As a young filmmaker, he was assigned to film a new rock 'n' roll band called The Beatles, playing at the Cavern Club in Liverpool. Woodhead first made his name as a reporter for Granada Television's flagship current affairs series World in Action. He remained with Granada for 28 years. Woodhead was among the first exponents of docudrama, a format which allowed him to explore daily life of those "behind the wall" during the Cold War, when journalists had little direct access. Among these were his films Invasion, about Soviet invasion and the Prague Spring of 1968, and Strike which deals with the rise of Solidarność in Poland. In 1999 his documentary film A Cry From The Grave, which documents, hour by hour, the atrocities of the Srebrenica massacre, won awards at four film festivals.

Woodhead went freelance in 1989. Since then, he has made a number of films for BBC's Storyville and Arena series – among them My Life as a Spy, Star Wars Dreams (a history of the American missile defence program). He has also worked with the Sundance channel, making Godless in America, a documentary about the life of Madalyn Murray O'Hair who founded American Atheists and successfully campaigned for the separation of church and state. He was appointed an OBE for services to television in 1994. In 2006, he was nominated for an Emmy for his HBO documentary Children of Beslan about the Beslan school hostage crisis.

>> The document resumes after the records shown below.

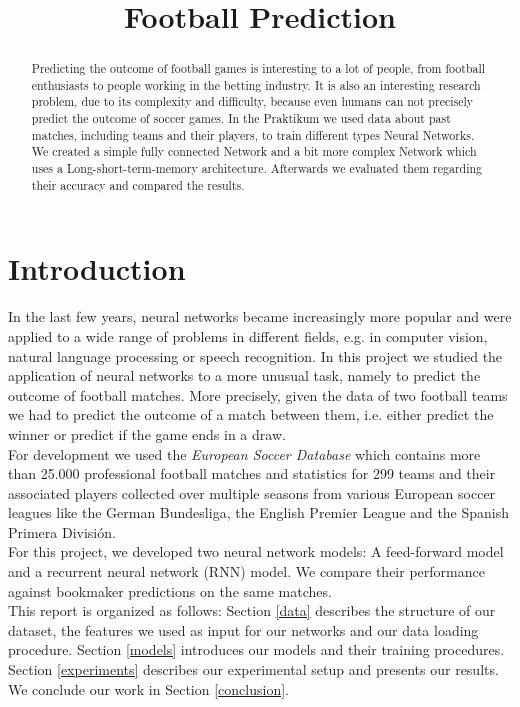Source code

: \documentclass[a4paper]{article}
\title{Football Prediction}
\begin{document}
\maketitle
%
\begin{abstract}
Predicting the outcome of football games is interesting to a lot of people, from
football enthusiasts to people working in the betting industry. It is also an
interesting research problem, due to its complexity and difficulty, because even
humans can not precisely predict the outcome of soccer games. In the Praktikum
we used data about past matches, including teams and their players, to train
different types Neural Networks. We created a simple fully connected Network and
a bit more complex Network which uses a Long-short-term-memory architecture.
Afterwards we evaluated them regarding their accuracy and compared the results.
\end{abstract}
%
\section{Introduction}
In the last few years, neural networks became increasingly more popular and were
applied to a wide range of problems in different fields, e.g. in computer
vision, natural language processing or speech recognition. In this project we
studied the application of neural networks to a more unusual task, namely to
predict the outcome of football matches. More precisely, given the data of two
football teams we had to predict the outcome of a match between them, i.e.
either predict the winner or predict if the game ends in a draw. \\
For development we used the \emph{European Soccer Database} \cite{1} which
contains more than 25.000 professional football matches and statistics for 299
teams and their associated players collected over multiple seasons from various
European soccer leagues like the German Bundesliga, the English Premier League
and the Spanish Primera División. \\
For this project, we developed two neural network models: A feed-forward model
and a recurrent neural network (RNN) model. We compare their performance against
bookmaker predictions on the same matches. \\
This report is organized as follows: Section \ref{data} describes the structure
of our dataset, the features we used as input for our networks and our data
loading procedure. Section \ref{models} introduces our  models and their
training procedures. Section \ref{experiments} describes our experimental setup
and presents our results. We conclude our work in Section \ref{conclusion}.
\end{document}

Woodhead died on 26 June 2026, aged 88.

==Partial filmography==
- 2019: Ella Fitzgerald: Just One of Those Things (Director)
- 2013: The Day Kennedy Died (Writer/Director)
- 2012: The Hunt for Bin Laden (Writer/Director)
- 2011: 9/11: The Day that Changed the World (Director/Producer)
- 2009: How the Beatles Rocked the Kremlin (Director)
- 2006: Saving Jazz (Director)
- 2005: Children of Beslan (Director/Producer)
- 2004: The Russian Newspaper Murders (Executive Producer)
- 2003: Star Wars Dreams (Director/Producer)
- 2002: Media by Milosevic (Director)
- 2001: NOVA: Russia's Nuclear Warriors (Director/Producer/Screenwriter)
- 2000: Tony Bennett's New York (Director/Producer)
- 2000: NOVA: Holocaust on Trial (Director/Screenwriter)
- 1998: Endurance (Director)
- 1991: The Tragedy of Flight 103: The Inside Story (Director)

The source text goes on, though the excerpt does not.